§ **PROBLEM TO SOLVE**
Lines of the data that contain the word "Chronological" are the ones to copy.

═════ TASK DATA

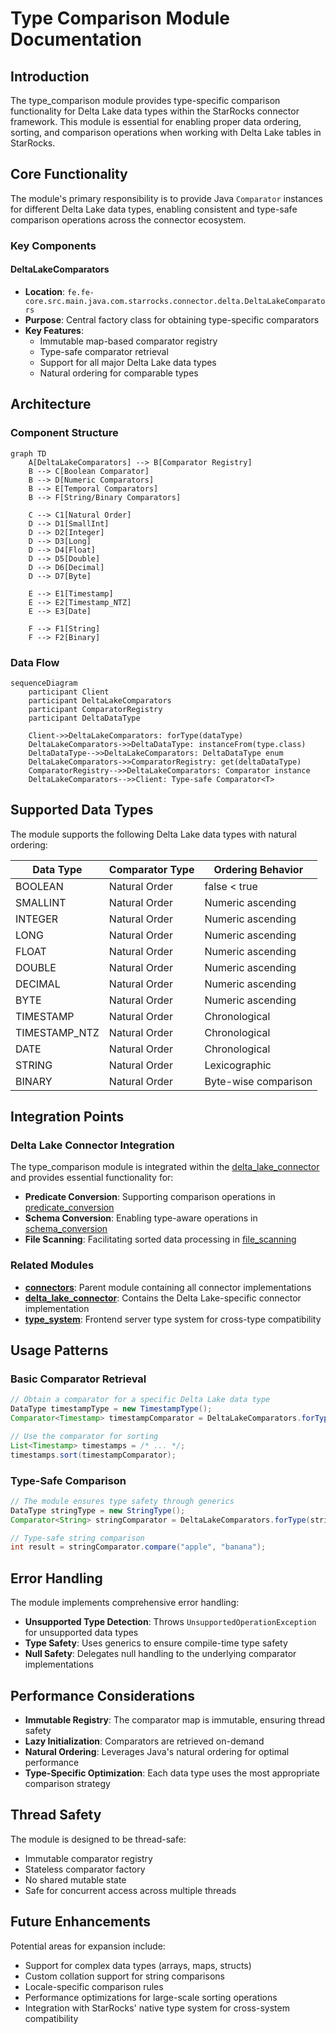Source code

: # Type Comparison Module Documentation

## Introduction

The type_comparison module provides type-specific comparison functionality for Delta Lake data types within the StarRocks connector framework. This module is essential for enabling proper data ordering, sorting, and comparison operations when working with Delta Lake tables in StarRocks.

## Core Functionality

The module's primary responsibility is to provide Java `Comparator` instances for different Delta Lake data types, enabling consistent and type-safe comparison operations across the connector ecosystem.

### Key Components

#### DeltaLakeComparators
- **Location**: `fe.fe-core.src.main.java.com.starrocks.connector.delta.DeltaLakeComparators`
- **Purpose**: Central factory class for obtaining type-specific comparators
- **Key Features**:
  - Immutable map-based comparator registry
  - Type-safe comparator retrieval
  - Support for all major Delta Lake data types
  - Natural ordering for comparable types

## Architecture

### Component Structure

```mermaid
graph TD
    A[DeltaLakeComparators] --> B[Comparator Registry]
    B --> C[Boolean Comparator]
    B --> D[Numeric Comparators]
    B --> E[Temporal Comparators]
    B --> F[String/Binary Comparators]
    
    C --> C1[Natural Order]
    D --> D1[SmallInt]
    D --> D2[Integer]
    D --> D3[Long]
    D --> D4[Float]
    D --> D5[Double]
    D --> D6[Decimal]
    D --> D7[Byte]
    
    E --> E1[Timestamp]
    E --> E2[Timestamp_NTZ]
    E --> E3[Date]
    
    F --> F1[String]
    F --> F2[Binary]
```

### Data Flow

```mermaid
sequenceDiagram
    participant Client
    participant DeltaLakeComparators
    participant ComparatorRegistry
    participant DeltaDataType
    
    Client->>DeltaLakeComparators: forType(dataType)
    DeltaLakeComparators->>DeltaDataType: instanceFrom(type.class)
    DeltaDataType-->>DeltaLakeComparators: DeltaDataType enum
    DeltaLakeComparators->>ComparatorRegistry: get(deltaDataType)
    ComparatorRegistry-->>DeltaLakeComparators: Comparator instance
    DeltaLakeComparators-->>Client: Type-safe Comparator<T>
```

## Supported Data Types

The module supports the following Delta Lake data types with natural ordering:

| Data Type | Comparator Type | Ordering Behavior |
|-----------|----------------|-------------------|
| BOOLEAN | Natural Order | false < true |
| SMALLINT | Natural Order | Numeric ascending |
| INTEGER | Natural Order | Numeric ascending |
| LONG | Natural Order | Numeric ascending |
| FLOAT | Natural Order | Numeric ascending |
| DOUBLE | Natural Order | Numeric ascending |
| DECIMAL | Natural Order | Numeric ascending |
| BYTE | Natural Order | Numeric ascending |
| TIMESTAMP | Natural Order | Chronological |
| TIMESTAMP_NTZ | Natural Order | Chronological |
| DATE | Natural Order | Chronological |
| STRING | Natural Order | Lexicographic |
| BINARY | Natural Order | Byte-wise comparison |

## Integration Points

### Delta Lake Connector Integration

The type_comparison module is integrated within the [delta_lake_connector](delta_lake_connector.md) and provides essential functionality for:

- **Predicate Conversion**: Supporting comparison operations in [predicate_conversion](delta_lake_connector.md#predicate-conversion)
- **Schema Conversion**: Enabling type-aware operations in [schema_conversion](delta_lake_connector.md#schema-conversion)
- **File Scanning**: Facilitating sorted data processing in [file_scanning](delta_lake_connector.md#file-scanning)

### Related Modules

- **[connectors](connectors.md)**: Parent module containing all connector implementations
- **[delta_lake_connector](delta_lake_connector.md)**: Contains the Delta Lake-specific connector implementation
- **[type_system](frontend_server.md#type-system)**: Frontend server type system for cross-type compatibility

## Usage Patterns

### Basic Comparator Retrieval

```java
// Obtain a comparator for a specific Delta Lake data type
DataType timestampType = new TimestampType();
Comparator<Timestamp> timestampComparator = DeltaLakeComparators.forType(timestampType);

// Use the comparator for sorting
List<Timestamp> timestamps = /* ... */;
timestamps.sort(timestampComparator);
```

### Type-Safe Comparison

```java
// The module ensures type safety through generics
DataType stringType = new StringType();
Comparator<String> stringComparator = DeltaLakeComparators.forType(stringType);

// Type-safe string comparison
int result = stringComparator.compare("apple", "banana");
```

## Error Handling

The module implements comprehensive error handling:

- **Unsupported Type Detection**: Throws `UnsupportedOperationException` for unsupported data types
- **Type Safety**: Uses generics to ensure compile-time type safety
- **Null Safety**: Delegates null handling to the underlying comparator implementations

## Performance Considerations

- **Immutable Registry**: The comparator map is immutable, ensuring thread safety
- **Lazy Initialization**: Comparators are retrieved on-demand
- **Natural Ordering**: Leverages Java's natural ordering for optimal performance
- **Type-Specific Optimization**: Each data type uses the most appropriate comparison strategy

## Thread Safety

The module is designed to be thread-safe:

- Immutable comparator registry
- Stateless comparator factory
- No shared mutable state
- Safe for concurrent access across multiple threads

## Future Enhancements

Potential areas for expansion include:

- Support for complex data types (arrays, maps, structs)
- Custom collation support for string comparisons
- Locale-specific comparison rules
- Performance optimizations for large-scale sorting operations
- Integration with StarRocks' native type system for cross-system compatibility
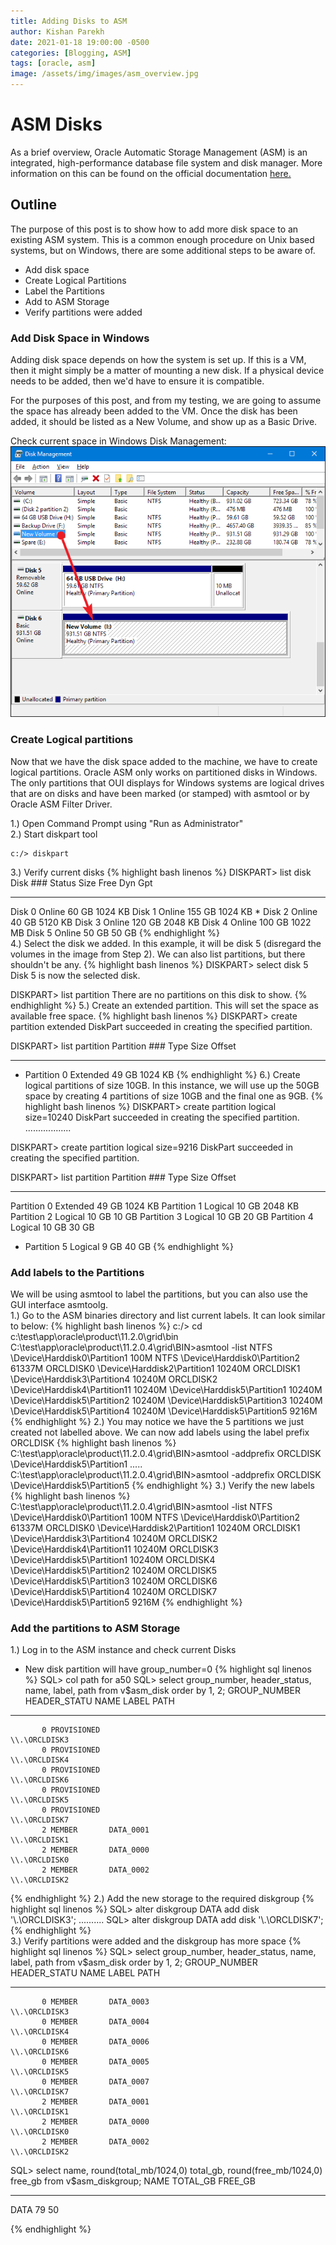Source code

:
 ```yaml
---
title: Adding Disks to ASM
author: Kishan Parekh
date: 2021-01-18 19:00:00 -0500
categories: [Blogging, ASM]
tags: [oracle, asm]
image: /assets/img/images/asm_overview.jpg
---
```


# ASM Disks

As a brief overview, Oracle Automatic Storage Management (ASM) is an integrated, high-performance database file system and disk manager. More information on this can be found on the official documentation [here.](https://docs.oracle.com/cd/E11882_01/server.112/e18951/asmcon.htm#OSTMG036)

## Outline

The purpose of this post is to show how to add more disk space to an existing ASM system. This is a common enough procedure on Unix based systems, but on Windows, there are some additional steps to be aware of.

- Add disk space
- Create Logical Partitions
- Label the Partitions
- Add to ASM Storage
- Verify partitions were added

### Add Disk Space in Windows

Adding disk space depends on how the system is set up.
If this is a VM, then it might simply be a matter of mounting a new disk. If a physical device needs to be added, then we'd have to ensure it is compatible.

For the purposes of this post, and from my testing, we are going to assume the space has already been added to the VM. Once the disk has been added, it should be listed as a New Volume, and show up as a Basic Drive.

Check current space in Windows Disk Management:
![Example of Disk Management](/assets/img/images/diskmgmt.png)

### Create Logical partitions

Now that we have the disk space added to the machine, we have to create logical partitions. Oracle ASM only works on partitioned disks in Windows.  
The only partitions that OUI displays for Windows systems are logical drives that are on disks and have been marked (or stamped) with asmtool or by Oracle ASM Filter Driver.

1.) Open Command Prompt using "Run as Administrator"  
2.) Start diskpart tool

    c:/> diskpart

3.) Verify current disks
    {% highlight bash linenos %}
DISKPART> list disk
Disk ###  Status         Size     Free     Dyn  Gpt
--------  -------------  -------  -------  ---  ---
Disk 0    Online           60 GB  1024 KB
Disk 1    Online          155 GB  1024 KB   *
Disk 2    Online           40 GB  5120 KB
Disk 3    Online          120 GB  2048 KB
Disk 4    Online          100 GB  1022 MB
Disk 5    Online           50 GB    50 GB
{% endhighlight %}  
4.) Select the disk we added. In this example, it will be disk 5 (disregard the volumes in the image from Step 2). We can also list partitions, but there shouldn't be any.
{% highlight bash linenos %}
DISKPART> select disk 5
Disk 5 is now the selected disk.

DISKPART> list partition
There are no partitions on this disk to show.
{% endhighlight %}
5.) Create an extended partition. This will set the space as available free space.
{% highlight bash linenos %}
DISKPART> create partition extended
DiskPart succeeded in creating the specified partition.
 
DISKPART> list partition
Partition ###  Type              Size     Offset
-------------  ----------------  -------  -------
* Partition 0    Extended            49 GB  1024 KB
{% endhighlight %}
6.) Create logical partitions of size 10GB. In this instance, we will use up the 50GB space by creating 4 partitions of size 10GB  and the final one as 9GB.
{% highlight bash linenos %}
DISKPART> create partition logical size=10240
DiskPart succeeded in creating the specified partition.
..................

DISKPART> create partition logical size=9216
DiskPart succeeded in creating the specified partition.

DISKPART> list partition
  Partition ###  Type              Size     Offset
  -------------  ----------------  -------  -------
  Partition 0    Extended            49 GB  1024 KB
  Partition 1    Logical             10 GB  2048 KB
  Partition 2    Logical             10 GB    10 GB
  Partition 3    Logical             10 GB    20 GB
  Partition 4    Logical             10 GB    30 GB
* Partition 5    Logical              9 GB    40 GB
{% endhighlight %}
### Add labels to the Partitions  
We will be using asmtool to label the partitions, but you can also use the GUI interface asmtoolg.  
1.) Go to the ASM binaries directory and list current labels. It can look similar to below:
{% highlight bash linenos %}
c:/> cd c:\test\app\oracle\product\11.2.0\grid\bin
C:\test\app\oracle\product\11.2.0.4\grid\BIN>asmtool -list
NTFS                             \Device\Harddisk0\Partition1              100M
NTFS                             \Device\Harddisk0\Partition2            61337M
ORCLDISK0                        \Device\Harddisk2\Partition1            10240M
ORCLDISK1                        \Device\Harddisk3\Partition4            10240M
ORCLDISK2                        \Device\Harddisk4\Partition11           10240M
                                 \Device\Harddisk5\Partition1            10240M
                                 \Device\Harddisk5\Partition2            10240M
                                 \Device\Harddisk5\Partition3            10240M
                                 \Device\Harddisk5\Partition4            10240M
                                 \Device\Harddisk5\Partition5             9216M
{% endhighlight %}
2.) You may notice we have the 5 partitions we just created not labelled above. We can now add labels using the label prefix ORCLDISK
{% highlight bash linenos %}
C:\test\app\oracle\product\11.2.0.4\grid\BIN>asmtool -addprefix ORCLDISK \Device\Harddisk5\Partition1
.....
C:\test\app\oracle\product\11.2.0.4\grid\BIN>asmtool -addprefix ORCLDISK \Device\Harddisk5\Partition5
{% endhighlight %}
3.) Verify the new labels
{% highlight bash linenos %}
C:\test\app\oracle\product\11.2.0.4\grid\BIN>asmtool -list
NTFS                             \Device\Harddisk0\Partition1              100M
NTFS                             \Device\Harddisk0\Partition2            61337M
ORCLDISK0                        \Device\Harddisk2\Partition1            10240M
ORCLDISK1                        \Device\Harddisk3\Partition4            10240M
ORCLDISK2                        \Device\Harddisk4\Partition11           10240M
ORCLDISK3                        \Device\Harddisk5\Partition1            10240M
ORCLDISK4                        \Device\Harddisk5\Partition2            10240M
ORCLDISK5                        \Device\Harddisk5\Partition3            10240M
ORCLDISK6                        \Device\Harddisk5\Partition4            10240M
ORCLDISK7                        \Device\Harddisk5\Partition5             9216M
{% endhighlight %}
### Add the partitions to ASM Storage  
1.) Log in to the ASM instance and check current Disks  
- New disk partition will have group_number=0
{% highlight sql linenos %}
SQL> col path for a50
SQL> select group_number, header_status, name, label, path from v$asm_disk order by 1, 2;
GROUP_NUMBER HEADER_STATU NAME                           LABEL                           PATH
------------ ------------ ------------------------------ ------------------------------- --------------------------------------------------
           0 PROVISIONED                                                                 \\.\ORCLDISK3
           0 PROVISIONED                                                                 \\.\ORCLDISK4
           0 PROVISIONED                                                                 \\.\ORCLDISK6
           0 PROVISIONED                                                                 \\.\ORCLDISK5
           0 PROVISIONED                                                                 \\.\ORCLDISK7
           2 MEMBER       DATA_0001                                                      \\.\ORCLDISK1
           2 MEMBER       DATA_0000                                                      \\.\ORCLDISK0
           2 MEMBER       DATA_0002                                                      \\.\ORCLDISK2
{% endhighlight %}
2.) Add the new storage to the required diskgroup
{% highlight sql linenos %}
SQL> alter diskgroup DATA add disk '\\.\ORCLDISK3';
..........
SQL> alter diskgroup DATA add disk '\\.\ORCLDISK7';
{% endhighlight %}  
3.) Verify partitions were added and the diskgroup has more space
{% highlight sql linenos %}
SQL> select group_number, header_status, name, label, path from v$asm_disk order by 1, 2;
GROUP_NUMBER HEADER_STATU NAME                           LABEL                           PATH
------------ ------------ ------------------------------ ------------------------------- --------------------------------------------------
           0 MEMBER       DATA_0003                                                      \\.\ORCLDISK3
           0 MEMBER       DATA_0004                                                      \\.\ORCLDISK4
           0 MEMBER       DATA_0006                                                      \\.\ORCLDISK6
           0 MEMBER       DATA_0005                                                      \\.\ORCLDISK5
           0 MEMBER       DATA_0007                                                      \\.\ORCLDISK7
           2 MEMBER       DATA_0001                                                      \\.\ORCLDISK1
           2 MEMBER       DATA_0000                                                      \\.\ORCLDISK0
           2 MEMBER       DATA_0002                                                      \\.\ORCLDISK2

SQL> select name, round(total_mb/1024,0) total_gb, round(free_mb/1024,0) free_gb from v$asm_diskgroup;
NAME                             TOTAL_GB    FREE_GB
------------------------------ ---------- ----------
DATA                                   79         50

{% endhighlight %}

══════════

§ **RESULT OF THIS EXERCISE**
| TIMESTAMP | Natural Order | Chronological |
| TIMESTAMP_NTZ | Natural Order | Chronological |
| DATE | Natural Order | Chronological |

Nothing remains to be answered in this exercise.